Nobody knows my pain
my heart
my struggle
my prayers
my concern
my sadness
my cry for help
my cry to the Lord
my problem at my house

Now with the worst living arrangement, I have my godmother’s niece staying with us. She bullied me, called me all kinds of nasty names, and wants to fight me. I am the only one who gets picked on by this person. I prayed that the Lord will move her out. She has made my life a living hell. I was at peace until she came. I need everyone to pray for peace and for her to move out. I have been very stressed about this.

I cannot do all my normal living arrangements due to this person. I feel imprisoned by a lifeless human being. All my joy and happiness has left me. I am miserable and unhappy. I have no support, help, love, or understanding. Sometimes I cry all day for help. No peace. Why me?

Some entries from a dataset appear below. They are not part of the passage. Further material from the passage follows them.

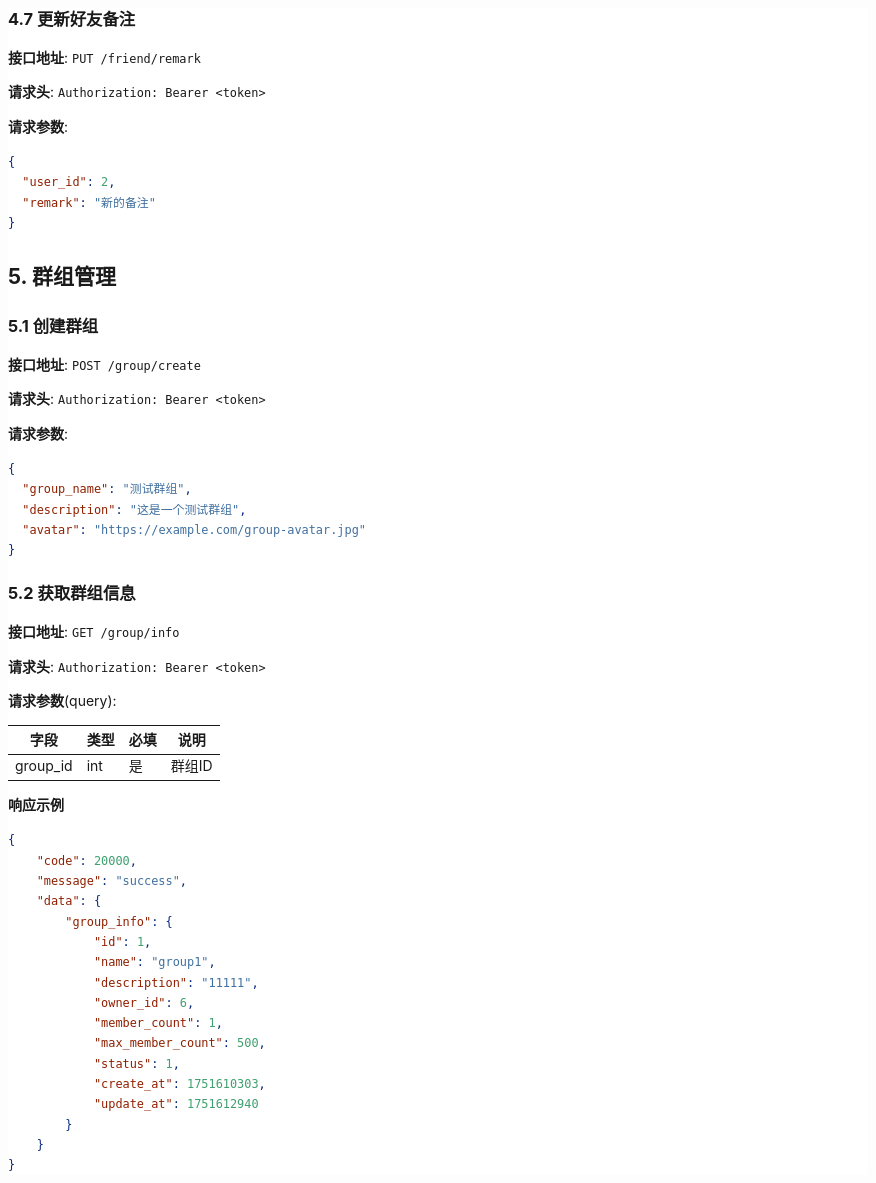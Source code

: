 ### 4.7 更新好友备注

**接口地址**: `PUT /friend/remark`

**请求头**: `Authorization: Bearer <token>`

**请求参数**:

```json
{
  "user_id": 2,
  "remark": "新的备注"
}
```

## 5. 群组管理

### 5.1 创建群组

**接口地址**: `POST /group/create`

**请求头**: `Authorization: Bearer <token>`

**请求参数**:

```json
{
  "group_name": "测试群组",
  "description": "这是一个测试群组",
  "avatar": "https://example.com/group-avatar.jpg"
}
```

### 5.2 获取群组信息

**接口地址**: `GET /group/info`

**请求头**: `Authorization: Bearer <token>`

**请求参数**(query):

| 字段     | 类型 | 必填 | 说明   |
| -------- | ---- | ---- | ------ |
| group_id | int  | 是   | 群组ID |

**响应示例**

```json
{
    "code": 20000,
    "message": "success",
    "data": {
        "group_info": {
            "id": 1,
            "name": "group1",
            "description": "11111",
            "owner_id": 6,
            "member_count": 1,
            "max_member_count": 500,
            "status": 1,
            "create_at": 1751610303,
            "update_at": 1751612940
        }
    }
}
```
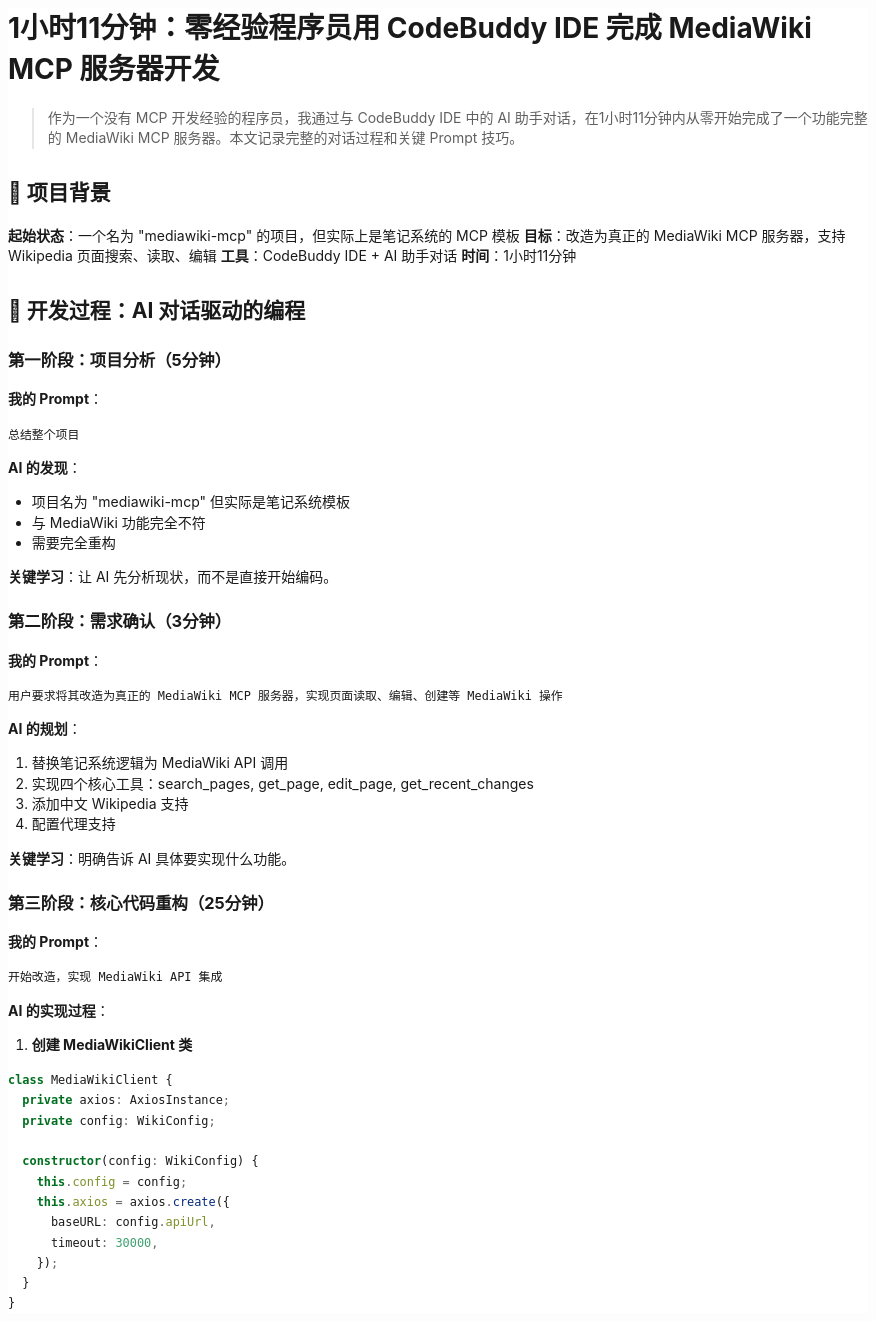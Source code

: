 # 1小时11分钟：零经验程序员用 CodeBuddy IDE 完成 MediaWiki MCP 服务器开发

> 作为一个没有 MCP 开发经验的程序员，我通过与 CodeBuddy IDE 中的 AI 助手对话，在1小时11分钟内从零开始完成了一个功能完整的 MediaWiki MCP 服务器。本文记录完整的对话过程和关键 Prompt 技巧。

## 🎯 项目背景

**起始状态**：一个名为 "mediawiki-mcp" 的项目，但实际上是笔记系统的 MCP 模板
**目标**：改造为真正的 MediaWiki MCP 服务器，支持 Wikipedia 页面搜索、读取、编辑
**工具**：CodeBuddy IDE + AI 助手对话
**时间**：1小时11分钟

## 🚀 开发过程：AI 对话驱动的编程

### 第一阶段：项目分析（5分钟）

**我的 Prompt**：
```
总结整个项目
```

**AI 的发现**：
- 项目名为 "mediawiki-mcp" 但实际是笔记系统模板
- 与 MediaWiki 功能完全不符
- 需要完全重构

**关键学习**：让 AI 先分析现状，而不是直接开始编码。

### 第二阶段：需求确认（3分钟）

**我的 Prompt**：
```
用户要求将其改造为真正的 MediaWiki MCP 服务器，实现页面读取、编辑、创建等 MediaWiki 操作
```

**AI 的规划**：
1. 替换笔记系统逻辑为 MediaWiki API 调用
2. 实现四个核心工具：search_pages, get_page, edit_page, get_recent_changes
3. 添加中文 Wikipedia 支持
4. 配置代理支持

**关键学习**：明确告诉 AI 具体要实现什么功能。

### 第三阶段：核心代码重构（25分钟）

**我的 Prompt**：
```
开始改造，实现 MediaWiki API 集成
```

**AI 的实现过程**：

1. **创建 MediaWikiClient 类**
```typescript
class MediaWikiClient {
  private axios: AxiosInstance;
  private config: WikiConfig;
  
  constructor(config: WikiConfig) {
    this.config = config;
    this.axios = axios.create({
      baseURL: config.apiUrl,
      timeout: 30000,
    });
  }
}
```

I have no desire to do all the things I used to do.

When I visit with my father, I have to see him lying in the bed in a lot of pain. He’s taking morphine, the strongest medicine for pain. I do not like to see him sick. It brings sadness and tears to my eyes. Why my dad? He is a very humble spirit. All day long he hurts. He wants to be his old self again, when he worked outdoors planting a garden and always keeping the grass cut. Keeping the yard looking good. Running errands to the store. Keeping the bills paid. Doing taxes. Making everyone around him feel special. He was the spark and the sunshine and the moon glow and the twinkling stars above. He will be a winner at the end of all his pain. The Lord will see him through all of his suffering. He will be much stronger and happy.

I’ve been very sad but I am glad to know about my healing God and what He can do. I need strength and people to talk to during the struggle in my life. Please understand everyone. I have not been myself because of all this. My father is looking a little better. Please continue to pray for him and his strength and happiness and joy. Remember we have a friend in Jesus.